John Jacob "Jay" Berwanger (March 19, 1914 – June 26, 2002) was an American college football player. In 1935, Berwanger was the first recipient of the Downtown Athletic Club Trophy, renamed the Heisman Trophy the following year. At its inception, the award was given to "the most valuable player east of the Mississippi." In 1936, Berwanger became the first player drafted into the National Football League in its inaugural 1936 NFL draft, although he did not play professionally due to a salary dispute.

==College career==
After attending Dubuque High School in Iowa, Berwanger played college football for the Chicago Maroons football team of the University of Chicago for the 1933 though 1935 seasons, scoring 22 touchdowns in 24 games. He was a star halfback for Chicago, where he was known as the "one man football team". Playing in the one-platoon system era, he was also a linebacker and return specialist. Berwanger was also nicknamed "the Flying Dutchman", although his ancestry was actually German, and the "Man in the Iron Mask", because he wore a special face guard to protect his twice-broken nose.

Berwanger was also awarded the Chicago Tribune Silver Football as the most valuable player in the Big Ten Conference and earned unanimous All-America honors. In a 1934 game against the Michigan Wolverines, Berwanger left his mark on Michigan center Gerald Ford in the form of a distinctive scar beneath the future U.S. president's left eye. In 1935, Berwanger became the first recipient of the Downtown Athletic Club Trophy, renamed the Heisman Trophy the following year—John Heisman was then the club's athletic director, and after Heisman's death in October 1936 the trophy was expanded to become a national honor and named the Heisman Trophy.

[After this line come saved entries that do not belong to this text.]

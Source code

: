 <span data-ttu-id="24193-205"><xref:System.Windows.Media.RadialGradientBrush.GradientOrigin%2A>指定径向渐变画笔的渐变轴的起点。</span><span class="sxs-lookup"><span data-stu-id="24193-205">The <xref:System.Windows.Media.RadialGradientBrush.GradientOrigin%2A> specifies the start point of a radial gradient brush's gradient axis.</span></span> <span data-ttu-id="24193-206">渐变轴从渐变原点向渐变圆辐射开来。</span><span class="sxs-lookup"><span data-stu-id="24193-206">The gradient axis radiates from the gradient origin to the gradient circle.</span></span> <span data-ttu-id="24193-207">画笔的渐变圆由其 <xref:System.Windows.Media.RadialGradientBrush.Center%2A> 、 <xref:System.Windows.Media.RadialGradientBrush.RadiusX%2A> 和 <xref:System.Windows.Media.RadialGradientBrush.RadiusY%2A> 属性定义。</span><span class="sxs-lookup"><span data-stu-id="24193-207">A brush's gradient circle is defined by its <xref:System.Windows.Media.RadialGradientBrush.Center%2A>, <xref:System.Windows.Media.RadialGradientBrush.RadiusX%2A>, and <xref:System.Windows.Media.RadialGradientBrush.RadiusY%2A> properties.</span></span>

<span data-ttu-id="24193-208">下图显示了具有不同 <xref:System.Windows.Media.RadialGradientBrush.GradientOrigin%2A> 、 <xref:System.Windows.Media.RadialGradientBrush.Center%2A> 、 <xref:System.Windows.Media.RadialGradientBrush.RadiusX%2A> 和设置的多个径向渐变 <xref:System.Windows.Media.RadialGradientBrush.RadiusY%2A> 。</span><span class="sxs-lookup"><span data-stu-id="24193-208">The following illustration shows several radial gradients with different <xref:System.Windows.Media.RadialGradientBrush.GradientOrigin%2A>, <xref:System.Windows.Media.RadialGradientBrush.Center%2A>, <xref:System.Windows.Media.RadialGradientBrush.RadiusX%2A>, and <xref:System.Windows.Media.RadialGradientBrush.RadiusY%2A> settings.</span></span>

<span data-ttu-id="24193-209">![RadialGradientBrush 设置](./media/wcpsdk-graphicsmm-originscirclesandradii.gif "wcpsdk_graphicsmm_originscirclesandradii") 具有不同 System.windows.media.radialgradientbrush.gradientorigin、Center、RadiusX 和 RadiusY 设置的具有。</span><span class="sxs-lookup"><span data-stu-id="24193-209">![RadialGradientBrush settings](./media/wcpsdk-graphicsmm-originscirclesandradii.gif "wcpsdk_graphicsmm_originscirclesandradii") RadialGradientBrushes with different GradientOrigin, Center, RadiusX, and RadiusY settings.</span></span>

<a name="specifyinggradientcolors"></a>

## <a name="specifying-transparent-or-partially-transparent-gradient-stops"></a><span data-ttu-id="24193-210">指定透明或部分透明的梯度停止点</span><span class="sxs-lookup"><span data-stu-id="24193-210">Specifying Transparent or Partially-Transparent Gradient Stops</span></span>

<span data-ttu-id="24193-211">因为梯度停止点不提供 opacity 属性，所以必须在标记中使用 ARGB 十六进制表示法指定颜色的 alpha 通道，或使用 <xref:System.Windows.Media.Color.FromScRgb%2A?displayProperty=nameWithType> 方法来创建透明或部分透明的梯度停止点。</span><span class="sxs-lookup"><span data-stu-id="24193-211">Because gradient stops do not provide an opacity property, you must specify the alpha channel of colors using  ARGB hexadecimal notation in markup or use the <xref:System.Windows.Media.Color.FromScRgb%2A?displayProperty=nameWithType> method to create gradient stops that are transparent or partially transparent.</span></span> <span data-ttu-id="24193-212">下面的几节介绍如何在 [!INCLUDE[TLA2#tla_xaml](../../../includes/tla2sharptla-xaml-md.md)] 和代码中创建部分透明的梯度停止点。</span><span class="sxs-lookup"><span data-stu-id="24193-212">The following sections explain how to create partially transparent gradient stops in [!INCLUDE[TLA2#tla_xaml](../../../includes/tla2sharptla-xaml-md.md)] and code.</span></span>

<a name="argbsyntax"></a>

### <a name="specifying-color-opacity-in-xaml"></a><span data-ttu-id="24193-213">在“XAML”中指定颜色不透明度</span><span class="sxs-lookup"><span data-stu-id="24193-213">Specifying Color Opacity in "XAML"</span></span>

Berwanger also competed in track and field for Chicago, setting a school decathlon record in 1936 that stood until 2007. He was a brother of the Psi Upsilon fraternity.

===Heisman season===
During the 1935 campaign, when he won what was to become the Heisman Trophy, Berwanger rushed for 577 yards, passed for 405, returned kickoffs for 359 yards, scored six touchdowns, and added five extra points for 41 points. His team went 4–4 with a 2–3 mark in the Big Ten that season. In voting for the award, Berwanger received 84 votes, finishing ahead of Army's Monk Meyer, Notre Dame's William Shakespeare, and Princeton's Pepper Constable. He won 43% of the eligible votes cast.

==After college==
In 1936, Berwanger was the first player ever drafted into the National Football League (NFL) in its inaugural 1936 NFL draft. The Philadelphia Eagles selected him, but did not think they would be able to meet his reported salary demands of $1,000 per game. They traded his negotiating rights to the Chicago Bears for offensive tackle Art Buss.
Berwanger initially chose not to sign with the Bears in part to preserve his amateur status so that he could compete for a spot on the U.S. team for the 1936 Summer Olympics in the decathlon.

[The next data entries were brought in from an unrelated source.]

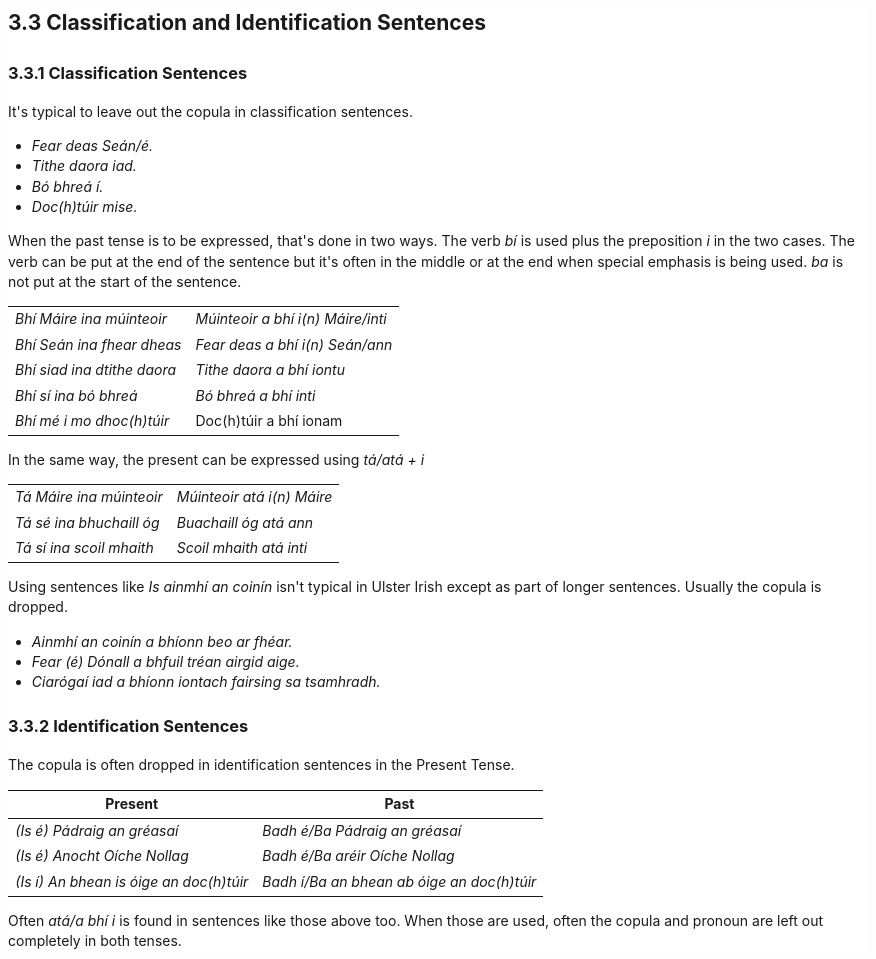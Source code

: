 ## 3.3 Classification and Identification Sentences
### 3.3.1 Classification Sentences
It's typical to leave out the copula in classification sentences.
+ *Fear deas Seán/é.*
+ *Tithe daora iad.*
+ *Bó bhreá í.*
+ *Doc(h)túir mise.*

When the past tense is to be expressed, that's done in two ways. The verb *bí* is used plus the preposition *i* in the two cases. The verb can be put at the end of the sentence but it's often in the middle or at the end when special emphasis is being used.  *ba* is not put at the start of the sentence.

|                             |                                   |
| --------------------------- | --------------------------------- |
| *Bhí Máire ina múinteoir*   | *Múinteoir a bhí i(n) Máire/inti* |
| *Bhí Seán ina fhear dheas*  | *Fear deas a bhí i(n) Seán/ann*   |
| *Bhí siad ina dtithe daora* | *Tithe daora a bhí iontu*         |
| *Bhí sí ina bó bhreá*       | *Bó bhreá a bhí inti*             |
| *Bhí mé i mo dhoc(h)túir*   | Doc(h)túir a bhí ionam            | 

In the same way, the present can be expressed using *tá/atá + i*

|                          |                            |
| ------------------------ | -------------------------- |
| *Tá Máire ina múinteoir* | *Múinteoir atá i(n) Máire* |
| *Tá sé ina bhuchaill óg* | *Buachaill óg atá ann*     |
| *Tá sí ina scoil mhaith* | *Scoil mhaith atá inti*    | 

Using sentences like *Is ainmhí an coinín* isn't typical in Ulster Irish except as part of longer sentences. Usually the copula is dropped.
+ *Ainmhí an coinín a bhíonn beo ar fhéar.*
+ *Fear (é) Dónall a bhfuil tréan airgid aige.*
+ *Ciarógaí iad a bhíonn iontach fairsing sa tsamhradh.*

### 3.3.2 Identification Sentences
The copula is often dropped in identification sentences in the Present Tense.

| Present                                 | Past                           |
| --------------------------------------- | ------------------------------ |
| *(Is é) Pádraig an gréasaí*             | *Badh é/Ba Pádraig an gréasaí* |
| *(Is é) Anocht Oíche Nollag*            | *Badh é/Ba aréir Oíche Nollag* |
| *(Is í) An bhean is óige an doc(h)túir* | *Badh í/Ba an bhean ab óige an doc(h)túir*                               |

Often *atá/a bhí i* is found in sentences like those above too. When those are used, often the copula and pronoun are left out completely in both tenses.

After he missed the Olympics cut, Berwanger and Bears' owner George Halas were unable to reach an agreement on salary; Berwanger was requesting $15,000 and Halas's final offer was $13,500 . Instead, he took a job with a Chicago rubber company and also became a part-time coach at the University of Chicago. Berwanger later expressed regret that he did not accept Halas's offer.

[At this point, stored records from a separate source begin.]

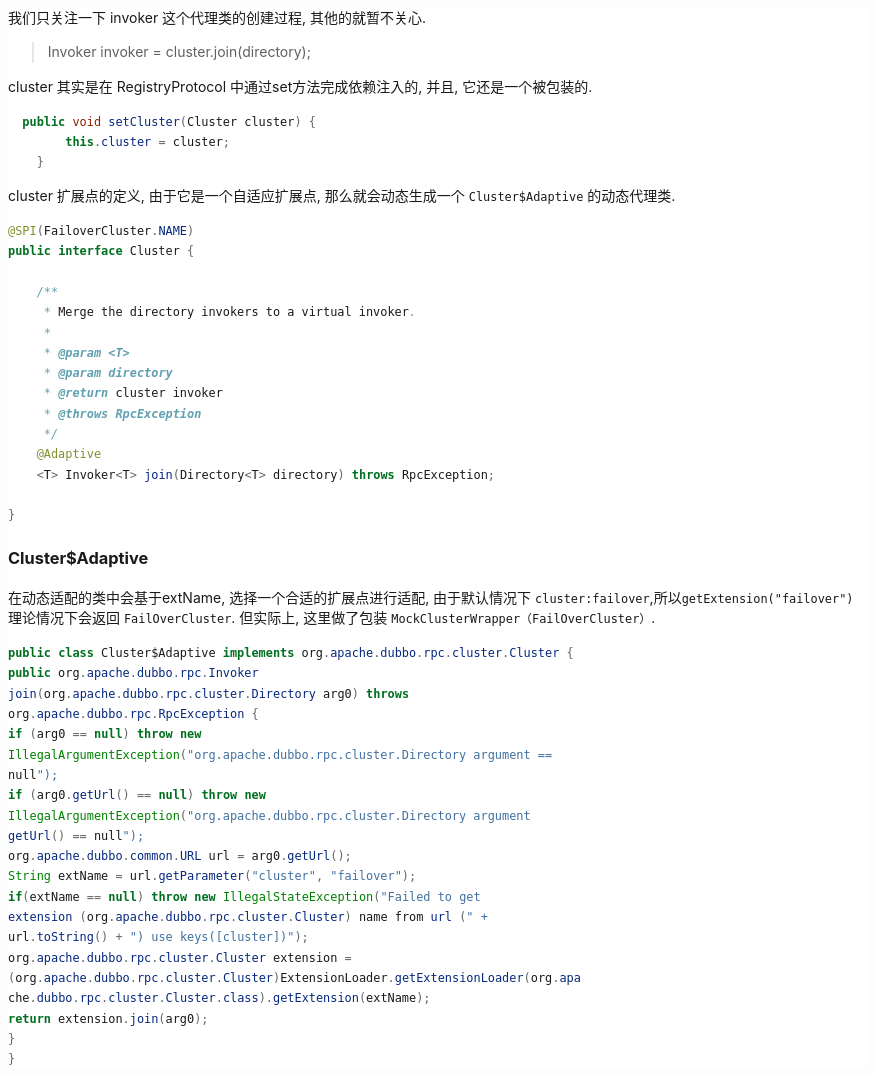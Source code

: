 我们只关注一下  invoker 这个代理类的创建过程, 其他的就暂不关心.

> Invoker invoker = cluster.join(directory);

cluster 其实是在  RegistryProtocol 中通过set方法完成依赖注入的, 并且, 它还是一个被包装的. 

```java
  public void setCluster(Cluster cluster) {
        this.cluster = cluster;
    }
```

cluster   扩展点的定义, 由于它是一个自适应扩展点, 那么就会动态生成一个  `Cluster$Adaptive` 的动态代理类. 

```java
@SPI(FailoverCluster.NAME)
public interface Cluster {

    /**
     * Merge the directory invokers to a virtual invoker.
     *
     * @param <T>
     * @param directory
     * @return cluster invoker
     * @throws RpcException
     */
    @Adaptive
    <T> Invoker<T> join(Directory<T> directory) throws RpcException;

}
```



###  Cluster$Adaptive

在动态适配的类中会基于extName, 选择一个合适的扩展点进行适配, 由于默认情况下 `cluster:failover`,所以`getExtension("failover")`  理论情况下会返回 `FailOverCluster`. 但实际上, 这里做了包装 `MockClusterWrapper（FailOverCluster）`. 

```java
public class Cluster$Adaptive implements org.apache.dubbo.rpc.cluster.Cluster {
public org.apache.dubbo.rpc.Invoker
join(org.apache.dubbo.rpc.cluster.Directory arg0) throws
org.apache.dubbo.rpc.RpcException {
if (arg0 == null) throw new
IllegalArgumentException("org.apache.dubbo.rpc.cluster.Directory argument ==
null");
if (arg0.getUrl() == null) throw new
IllegalArgumentException("org.apache.dubbo.rpc.cluster.Directory argument
getUrl() == null");
org.apache.dubbo.common.URL url = arg0.getUrl();
String extName = url.getParameter("cluster", "failover");
if(extName == null) throw new IllegalStateException("Failed to get
extension (org.apache.dubbo.rpc.cluster.Cluster) name from url (" +
url.toString() + ") use keys([cluster])");
org.apache.dubbo.rpc.cluster.Cluster extension =
(org.apache.dubbo.rpc.cluster.Cluster)ExtensionLoader.getExtensionLoader(org.apa
che.dubbo.rpc.cluster.Cluster.class).getExtension(extName);
return extension.join(arg0);
}
}
```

To continue his athletic pursuits, Berwanger started playing rugby with the Chicago team, which then won 19 straight matches and a national championship, beating the team from New York, which coincidentally had the second Heisman winner, Yale's Larry Kelly. In 2016, Berwanger was inducted into the US Rugby Hall of Fame.

==Later life and honors==
After graduating, Berwanger worked briefly as a sportswriter and later became a manufacturer of plastic car parts. He also spent some time as a college football referee. Berwanger was very modest about the Heisman Trophy; unsure what to do with the trophy, he left it with his Aunt Gussie, who used it as a doorstop. The trophy was later bequeathed to the University of Chicago Athletic Hall of Fame, where it is on display. There is also a replica of the Heisman on display in the trophy case in the Nora Gymnasium at Dubuque Senior High School in Dubuque, Iowa. He is a member of both the Iowa Sports Hall of Fame and Chicagoland Sports Hall of Fame.

Berwanger died of lung cancer at his home in Oak Brook, Illinois, on June 26, 2002, at the age of 88.